Ah, that was the book for him. He read in the book that they were not to forget the assembling of themselves together on the first day of the week, as the manner of some is – of some perhaps in this country too – and on the first day of their week, which singularly, synchronizes with our Christian Sabbath, he gathered his neighbors in his own house to heart him read from “the wonderful Book.” He taught his wife to read, a strange thing for a Hindu to do, as they never used to teach their women to read; but he taught her to read in order that she might be able to read from “the Book.”

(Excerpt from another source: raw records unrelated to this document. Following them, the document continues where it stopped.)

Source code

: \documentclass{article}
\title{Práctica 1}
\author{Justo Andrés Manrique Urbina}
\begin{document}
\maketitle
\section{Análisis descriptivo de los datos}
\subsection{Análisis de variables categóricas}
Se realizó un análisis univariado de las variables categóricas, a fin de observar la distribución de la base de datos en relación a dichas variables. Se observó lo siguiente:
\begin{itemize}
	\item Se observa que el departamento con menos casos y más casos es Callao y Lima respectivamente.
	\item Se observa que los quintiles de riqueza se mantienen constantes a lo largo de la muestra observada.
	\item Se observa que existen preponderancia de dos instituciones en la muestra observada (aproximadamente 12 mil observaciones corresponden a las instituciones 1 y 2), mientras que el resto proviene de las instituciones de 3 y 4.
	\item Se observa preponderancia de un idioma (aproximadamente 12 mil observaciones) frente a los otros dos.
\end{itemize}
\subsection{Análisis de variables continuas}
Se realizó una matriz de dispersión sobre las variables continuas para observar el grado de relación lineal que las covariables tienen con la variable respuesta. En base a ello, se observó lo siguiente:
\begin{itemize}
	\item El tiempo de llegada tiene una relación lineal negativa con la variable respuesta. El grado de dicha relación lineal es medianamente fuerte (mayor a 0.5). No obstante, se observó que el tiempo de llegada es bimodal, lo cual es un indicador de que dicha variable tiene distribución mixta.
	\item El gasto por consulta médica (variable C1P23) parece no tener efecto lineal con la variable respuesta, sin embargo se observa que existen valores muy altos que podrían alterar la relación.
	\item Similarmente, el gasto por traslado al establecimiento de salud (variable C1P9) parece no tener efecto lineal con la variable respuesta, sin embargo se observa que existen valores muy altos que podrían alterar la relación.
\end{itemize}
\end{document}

He learned in that, “When ye pray thus shall ye say, ‘Our Father which art in heaven;’” and as they assembled thus on each Sabbath day they joined, after reading the word, in repeating that prayer. Some years passed by and the man died. When he died he told his wife that they must not burn his body as the Hindus are wont to do, but bury it, for Christ was buried; that they must not perform any heathen ceremony over his grave, but read from “the Book” and repeat “the prayer,” and leave him there with God; for as Christ arose from the dead so would he someday arise and meet that Christ in heaven. His wife kept up the reading, on the first day of the week, to the people from this book.
Years more passed by. At last there came two missionaries into a village some fifteen miles from this place. They were preaching there to the people, as they supposed for the first time that they had heard of Christ and his salvation, when two men that happened to be there in the market-place stepped forward and said, “Why, sirs, what you say is exactly what the man of ‘the Book’ down at our village used to teach.” They asked about it and learned the story. They went down there and found to all intents and purposes a little church of Jesus Christ established. It was the Book that had done it. They had not received baptism nor the Lord’s Supper to be sure, but they had that life in their hearts that was the baptism of the Holy Ghost. The book had shown that it could be understood and could produce its effect.
From “The Bible Tested, is it the book for today and for the world”, American Bible Society, New York, 1879.